De rekeningen worden opgeslagen in het grootboek. Dit is de hoofdset van alle rekeningen, waarin alle zakelijke transacties zijn opgeslagen die zijn ingevoerd in de rekeningen met journaalboekingen of softwaremodule-boekingen. Het grootboek is dus uw go-to-document voor alle gedetailleerde financiële boekhoudkundige informatie over een bedrijf.

Als u de details van een bepaalde rekening wilt begrijpen, zoals het huidige bedrag aan uitstaande debiteuren, gaat u naar het grootboek voor deze informatie. Bovendien bieden de meeste boekhoudsoftwarepakketten een aantal rapporten die u een beter inzicht in het bedrijf geven dan alleen het doorlezen van de rekeningen. In het bijzonder zijn er verouderde debiteuren- en crediteurenrapporten die nuttig zijn voor het bepalen van de huidige lijst van respectievelijk niet-geïnde debiteuren en onbetaalde crediteuren.

Het grootboek is tevens het brondocument voor de jaarrekening. Er zijn verschillende financiële overzichten, te weten:

  • Balans . Dit rapport geeft een overzicht van de activa, passiva en het eigen vermogen van het bedrijf op de rapportdatum.

  • Resultatenrekening . Dit rapport geeft een overzicht van de inkomsten, uitgaven en winst of verlies van het bedrijf voor een specifieke periode.

  • Kasstroomoverzicht . Dit rapport geeft een overzicht van de inkomende en uitgaande kasstromen die door het bedrijf gedurende een bepaalde periode zijn gegenereerd. Het kan worden geformatteerd met behulp van de directe methode of de indirecte methode.

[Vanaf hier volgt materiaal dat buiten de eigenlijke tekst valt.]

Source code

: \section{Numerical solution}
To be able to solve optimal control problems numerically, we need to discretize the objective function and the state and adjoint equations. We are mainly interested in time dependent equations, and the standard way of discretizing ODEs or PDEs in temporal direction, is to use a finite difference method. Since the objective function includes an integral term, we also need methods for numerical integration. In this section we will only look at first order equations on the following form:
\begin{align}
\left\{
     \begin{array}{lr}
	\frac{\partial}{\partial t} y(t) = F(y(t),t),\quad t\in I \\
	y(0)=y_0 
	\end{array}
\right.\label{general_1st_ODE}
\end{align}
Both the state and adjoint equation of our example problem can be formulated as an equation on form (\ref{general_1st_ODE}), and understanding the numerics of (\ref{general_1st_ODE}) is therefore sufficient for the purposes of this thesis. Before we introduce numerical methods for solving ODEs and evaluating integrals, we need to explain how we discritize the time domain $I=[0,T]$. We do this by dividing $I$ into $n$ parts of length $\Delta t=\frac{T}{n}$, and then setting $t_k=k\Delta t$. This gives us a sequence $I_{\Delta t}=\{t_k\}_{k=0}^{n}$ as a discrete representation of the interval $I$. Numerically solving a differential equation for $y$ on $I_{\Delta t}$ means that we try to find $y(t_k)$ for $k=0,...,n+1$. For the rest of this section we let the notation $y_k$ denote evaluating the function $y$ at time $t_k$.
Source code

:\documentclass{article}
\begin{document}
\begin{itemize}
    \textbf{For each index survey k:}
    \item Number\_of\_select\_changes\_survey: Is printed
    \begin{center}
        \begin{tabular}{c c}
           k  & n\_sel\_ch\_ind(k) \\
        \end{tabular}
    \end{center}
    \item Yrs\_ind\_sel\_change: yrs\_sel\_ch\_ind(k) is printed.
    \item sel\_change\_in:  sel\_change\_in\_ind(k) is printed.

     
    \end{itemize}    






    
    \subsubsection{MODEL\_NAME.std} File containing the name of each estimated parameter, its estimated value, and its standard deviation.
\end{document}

Andere minder gebruikte elementen van de jaarrekening zijn de staat van ingehouden winsten en een groot aantal bijbehorende toelichtingen.

Samenvattend hebben we aangetoond dat financiële boekhouding de registratie van zakelijke transacties in rekeningen inhoudt, die op hun beurt worden samengevat in het grootboek, dat op zijn beurt wordt gebruikt om financiële overzichten op te stellen.